The second is cancer vaccines. Not vaccines to prevent cancer, but vaccines that teach the immune system to attack a cancer that is already there - including the KRAS fault itself. In early trials, researchers have shown that pancreatic cancer vaccines can generate measurable immune responses in patients.
The strongest evidence comes from very small studies of personalised mRNA pancreatic cancer vaccines. Some studies have shown immune responses in roughly half of participants, others higher depending on how response is measured.
These are still early days, and not yet treatments anyone can ask for. But a few years ago they were only ideas. Now they are being tested in real patients - and that is how every breakthrough begins.

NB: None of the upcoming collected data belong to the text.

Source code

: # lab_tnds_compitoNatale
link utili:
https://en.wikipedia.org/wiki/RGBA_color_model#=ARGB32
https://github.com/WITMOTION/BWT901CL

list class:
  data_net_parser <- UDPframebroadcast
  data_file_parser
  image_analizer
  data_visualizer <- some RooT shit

Detect earlier: the part that matters most for pancreatic cancer
This is the one that could change the picture most of all. Pancreatic cancer is so deadly largely because it is usually found late, once it has already spread and treatment is hardest. And there is currently no screening test for it - nothing like the mammogram for breast cancer, or the bowel-screening kit sent out in the post.

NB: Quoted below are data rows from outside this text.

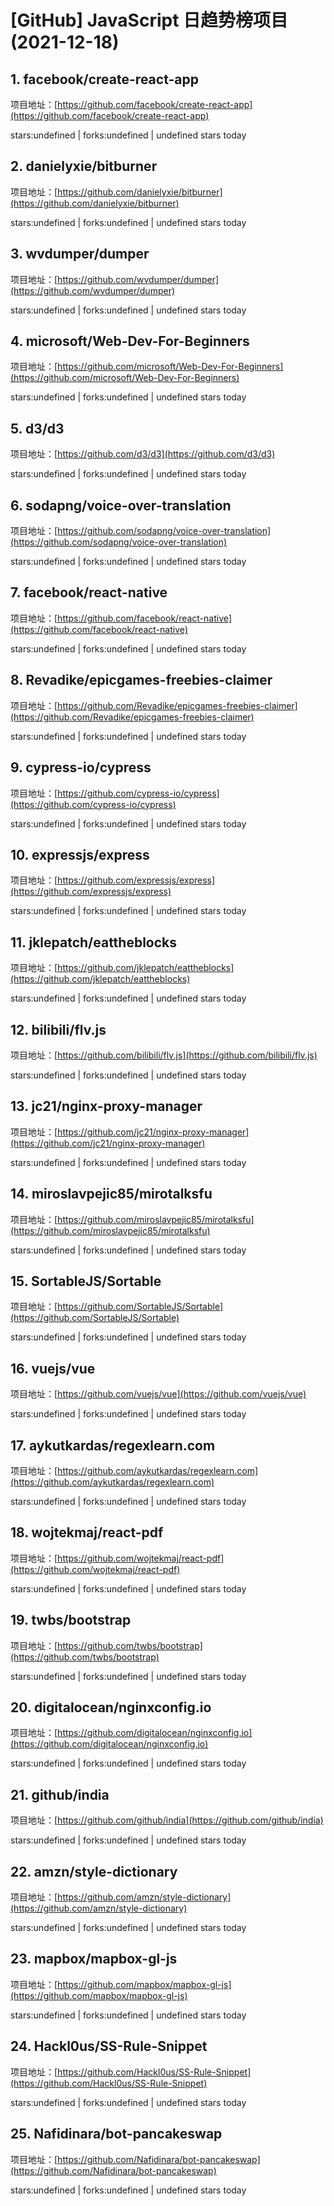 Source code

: # [GitHub] JavaScript 日趋势榜项目(2021-12-18)

## 1. facebook/create-react-app 

项目地址：[https://github.com/facebook/create-react-app](https://github.com/facebook/create-react-app)

stars:undefined | forks:undefined | undefined stars today 



## 2. danielyxie/bitburner 

项目地址：[https://github.com/danielyxie/bitburner](https://github.com/danielyxie/bitburner)

stars:undefined | forks:undefined | undefined stars today 



## 3. wvdumper/dumper 

项目地址：[https://github.com/wvdumper/dumper](https://github.com/wvdumper/dumper)

stars:undefined | forks:undefined | undefined stars today 



## 4. microsoft/Web-Dev-For-Beginners 

项目地址：[https://github.com/microsoft/Web-Dev-For-Beginners](https://github.com/microsoft/Web-Dev-For-Beginners)

stars:undefined | forks:undefined | undefined stars today 



## 5. d3/d3 

项目地址：[https://github.com/d3/d3](https://github.com/d3/d3)

stars:undefined | forks:undefined | undefined stars today 



## 6. sodapng/voice-over-translation 

项目地址：[https://github.com/sodapng/voice-over-translation](https://github.com/sodapng/voice-over-translation)

stars:undefined | forks:undefined | undefined stars today 



## 7. facebook/react-native 

项目地址：[https://github.com/facebook/react-native](https://github.com/facebook/react-native)

stars:undefined | forks:undefined | undefined stars today 



## 8. Revadike/epicgames-freebies-claimer 

项目地址：[https://github.com/Revadike/epicgames-freebies-claimer](https://github.com/Revadike/epicgames-freebies-claimer)

stars:undefined | forks:undefined | undefined stars today 



## 9. cypress-io/cypress 

项目地址：[https://github.com/cypress-io/cypress](https://github.com/cypress-io/cypress)

stars:undefined | forks:undefined | undefined stars today 



## 10. expressjs/express 

项目地址：[https://github.com/expressjs/express](https://github.com/expressjs/express)

stars:undefined | forks:undefined | undefined stars today 



## 11. jklepatch/eattheblocks 

项目地址：[https://github.com/jklepatch/eattheblocks](https://github.com/jklepatch/eattheblocks)

stars:undefined | forks:undefined | undefined stars today 



## 12. bilibili/flv.js 

项目地址：[https://github.com/bilibili/flv.js](https://github.com/bilibili/flv.js)

stars:undefined | forks:undefined | undefined stars today 



## 13. jc21/nginx-proxy-manager 

项目地址：[https://github.com/jc21/nginx-proxy-manager](https://github.com/jc21/nginx-proxy-manager)

stars:undefined | forks:undefined | undefined stars today 



## 14. miroslavpejic85/mirotalksfu 

项目地址：[https://github.com/miroslavpejic85/mirotalksfu](https://github.com/miroslavpejic85/mirotalksfu)

stars:undefined | forks:undefined | undefined stars today 



## 15. SortableJS/Sortable 

项目地址：[https://github.com/SortableJS/Sortable](https://github.com/SortableJS/Sortable)

stars:undefined | forks:undefined | undefined stars today 



## 16. vuejs/vue 

项目地址：[https://github.com/vuejs/vue](https://github.com/vuejs/vue)

stars:undefined | forks:undefined | undefined stars today 



## 17. aykutkardas/regexlearn.com 

项目地址：[https://github.com/aykutkardas/regexlearn.com](https://github.com/aykutkardas/regexlearn.com)

stars:undefined | forks:undefined | undefined stars today 



## 18. wojtekmaj/react-pdf 

项目地址：[https://github.com/wojtekmaj/react-pdf](https://github.com/wojtekmaj/react-pdf)

stars:undefined | forks:undefined | undefined stars today 



## 19. twbs/bootstrap 

项目地址：[https://github.com/twbs/bootstrap](https://github.com/twbs/bootstrap)

stars:undefined | forks:undefined | undefined stars today 



## 20. digitalocean/nginxconfig.io 

项目地址：[https://github.com/digitalocean/nginxconfig.io](https://github.com/digitalocean/nginxconfig.io)

stars:undefined | forks:undefined | undefined stars today 



## 21. github/india 

项目地址：[https://github.com/github/india](https://github.com/github/india)

stars:undefined | forks:undefined | undefined stars today 



## 22. amzn/style-dictionary 

项目地址：[https://github.com/amzn/style-dictionary](https://github.com/amzn/style-dictionary)

stars:undefined | forks:undefined | undefined stars today 



## 23. mapbox/mapbox-gl-js 

项目地址：[https://github.com/mapbox/mapbox-gl-js](https://github.com/mapbox/mapbox-gl-js)

stars:undefined | forks:undefined | undefined stars today 



## 24. Hackl0us/SS-Rule-Snippet 

项目地址：[https://github.com/Hackl0us/SS-Rule-Snippet](https://github.com/Hackl0us/SS-Rule-Snippet)

stars:undefined | forks:undefined | undefined stars today 



## 25. Nafidinara/bot-pancakeswap 

项目地址：[https://github.com/Nafidinara/bot-pancakeswap](https://github.com/Nafidinara/bot-pancakeswap)

stars:undefined | forks:undefined | undefined stars today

This year brought the largest trial ever run of a blood test designed to spot many different cancers early from a single sample - the NHS-Galleri trial in England, involving more than 142,000 people. We need to be honest about the result: it did not meet its main goal, and experts have rightly said it is not ready to be rolled out as a screening program. But it did shift cancers toward being caught earlier, and it picked up cancers that usually have no way of being found in time.

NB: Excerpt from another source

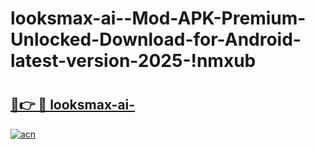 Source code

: # looksmax-ai--Mod-APK-Premium-Unlocked-Download-for-Android-latest-version-2025-!nmxub

# <h2><a href="https://0nzbh3.esa.edu.pl?title=looksmax-ai-&ref=nmxub">🔗👉 🔴 looksmax-ai-</a></h2>

[![acn](https://github.com/user-attachments/assets/0f9c940e-d8b0-45ae-aac7-cd30a18b3e1c)](https://0nzbh3.esa.edu.pl?title=looksmax-ai-&ref=nmxub)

That is why ASCO’s chief medical officer, while careful about the limits, said the findings still offer real hope for deadly cancers that currently have no screening at all - and she named pancreatic cancer specifically. For us, that is the honest and powerful point. Not that early detection is solved - it is not - but that for a cancer like ours, with no screening to speak of, this is the first real signal that one day there could be.
Why this is a turning point
None of these is a finished answer. But step back, and the shape of the future ( HOPE) is suddenly visible: a world where pancreatic cancer is found earlier, understood more precisely, and treated more effectively than ever before. After decades of being told this was the cancer that would not budge, that is a profound change - and it is beginning now.
And this is exactly why research funding matters
Here is the part we most want you to take away.
Every one of these advances - the new tablet, the immune therapies, the early-detection blood test - exists because someone funded the research behind it, often years before anyone knew it would work. Breakthroughs do not appear from nowhere. They are built, slowly, by scientists who are given the time, the equipment and the support to keep going.
That is where Dare to Hope comes in. We are an Australian, volunteer-led charity, and 93 cents of every dollar we raise goes directly to pancreatic cancer research. We currently fund two early-career researchers - Dr Michael Lee at the Peter MacCallum Cancer Centre and Dr Matteo Golo at the Garvan Institute - and we are working to establish a third. These are exactly the kind of talented young scientists who, without dedicated funding, are too often forced to leave the field - taking years of hard-won expertise, and the next potential breakthrough, with them.
The lesson of 2026 is simple: research works. Given enough of it, even the “impossible” targets fall. The reason pancreatic cancer has lagged behind is not that it cannot be changed - it is that it has been under-researched and under-funded for far too long. That is what we exist to change.
Progress is finally arriving. With your support, more of it can arrive here, sooner, for Australian families.
Together, we’re changing the numbers.